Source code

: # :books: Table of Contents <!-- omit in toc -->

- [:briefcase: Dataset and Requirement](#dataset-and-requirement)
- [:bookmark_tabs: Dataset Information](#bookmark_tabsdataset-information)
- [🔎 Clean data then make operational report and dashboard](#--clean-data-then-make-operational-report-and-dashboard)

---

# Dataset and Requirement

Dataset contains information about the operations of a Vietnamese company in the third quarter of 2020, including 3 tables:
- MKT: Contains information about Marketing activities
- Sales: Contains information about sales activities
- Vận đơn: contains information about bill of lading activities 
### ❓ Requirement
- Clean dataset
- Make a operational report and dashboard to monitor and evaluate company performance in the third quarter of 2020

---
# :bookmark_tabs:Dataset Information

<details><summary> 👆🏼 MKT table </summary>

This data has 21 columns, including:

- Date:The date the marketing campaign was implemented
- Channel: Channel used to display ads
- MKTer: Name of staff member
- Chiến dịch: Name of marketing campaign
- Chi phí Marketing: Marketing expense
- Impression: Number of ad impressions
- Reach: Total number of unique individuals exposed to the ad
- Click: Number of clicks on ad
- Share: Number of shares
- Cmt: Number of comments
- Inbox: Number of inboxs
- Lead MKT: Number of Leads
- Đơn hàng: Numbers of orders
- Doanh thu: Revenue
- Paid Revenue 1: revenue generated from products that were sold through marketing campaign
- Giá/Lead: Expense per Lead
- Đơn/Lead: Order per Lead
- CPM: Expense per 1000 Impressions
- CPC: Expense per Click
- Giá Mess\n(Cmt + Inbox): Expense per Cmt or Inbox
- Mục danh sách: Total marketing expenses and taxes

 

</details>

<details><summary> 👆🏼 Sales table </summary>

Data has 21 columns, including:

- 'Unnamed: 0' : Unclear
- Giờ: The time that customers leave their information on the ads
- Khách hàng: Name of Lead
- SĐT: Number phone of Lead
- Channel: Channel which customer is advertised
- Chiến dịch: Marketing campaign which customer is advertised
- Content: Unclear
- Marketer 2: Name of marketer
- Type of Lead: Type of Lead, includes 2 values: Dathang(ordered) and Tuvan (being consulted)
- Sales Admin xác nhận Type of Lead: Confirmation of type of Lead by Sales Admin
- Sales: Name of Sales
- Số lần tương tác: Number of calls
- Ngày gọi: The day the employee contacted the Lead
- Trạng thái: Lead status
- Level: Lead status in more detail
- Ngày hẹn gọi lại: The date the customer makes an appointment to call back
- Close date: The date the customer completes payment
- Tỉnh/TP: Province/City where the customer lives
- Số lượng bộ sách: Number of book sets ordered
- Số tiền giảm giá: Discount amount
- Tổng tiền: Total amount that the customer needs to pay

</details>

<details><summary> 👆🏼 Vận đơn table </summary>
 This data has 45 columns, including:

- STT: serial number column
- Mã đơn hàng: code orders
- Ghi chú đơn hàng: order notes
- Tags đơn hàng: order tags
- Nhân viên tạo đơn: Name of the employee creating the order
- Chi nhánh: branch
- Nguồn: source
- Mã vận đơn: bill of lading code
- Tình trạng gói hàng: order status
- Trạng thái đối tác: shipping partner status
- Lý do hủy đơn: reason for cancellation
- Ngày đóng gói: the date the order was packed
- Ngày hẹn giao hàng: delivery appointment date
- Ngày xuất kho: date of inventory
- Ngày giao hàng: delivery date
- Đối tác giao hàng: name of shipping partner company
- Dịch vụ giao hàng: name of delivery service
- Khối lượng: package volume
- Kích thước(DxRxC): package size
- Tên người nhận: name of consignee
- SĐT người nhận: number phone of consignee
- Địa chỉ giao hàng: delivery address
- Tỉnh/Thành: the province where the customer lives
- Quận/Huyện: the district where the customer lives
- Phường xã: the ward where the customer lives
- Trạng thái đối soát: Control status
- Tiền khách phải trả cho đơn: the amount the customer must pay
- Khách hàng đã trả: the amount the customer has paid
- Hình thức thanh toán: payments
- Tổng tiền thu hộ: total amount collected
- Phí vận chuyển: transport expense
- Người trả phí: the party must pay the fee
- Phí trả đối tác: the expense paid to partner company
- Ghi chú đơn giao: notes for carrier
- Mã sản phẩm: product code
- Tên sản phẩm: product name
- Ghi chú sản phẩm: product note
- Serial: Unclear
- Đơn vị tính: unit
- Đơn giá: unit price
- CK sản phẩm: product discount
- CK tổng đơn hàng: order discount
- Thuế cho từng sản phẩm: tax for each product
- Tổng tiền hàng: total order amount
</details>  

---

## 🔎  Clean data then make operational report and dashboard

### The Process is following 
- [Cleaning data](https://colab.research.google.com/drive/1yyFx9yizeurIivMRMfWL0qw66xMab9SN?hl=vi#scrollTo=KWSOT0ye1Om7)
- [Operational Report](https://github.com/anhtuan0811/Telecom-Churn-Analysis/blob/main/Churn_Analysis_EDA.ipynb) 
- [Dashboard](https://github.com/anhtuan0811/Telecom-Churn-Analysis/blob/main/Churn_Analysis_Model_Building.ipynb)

═══

◆ EXERCISE OBJECTIVE ◆
From the data above, report how many lines include the string "Inbox". The number alone will do.

◆ THE COMPLETED TASK ◆
2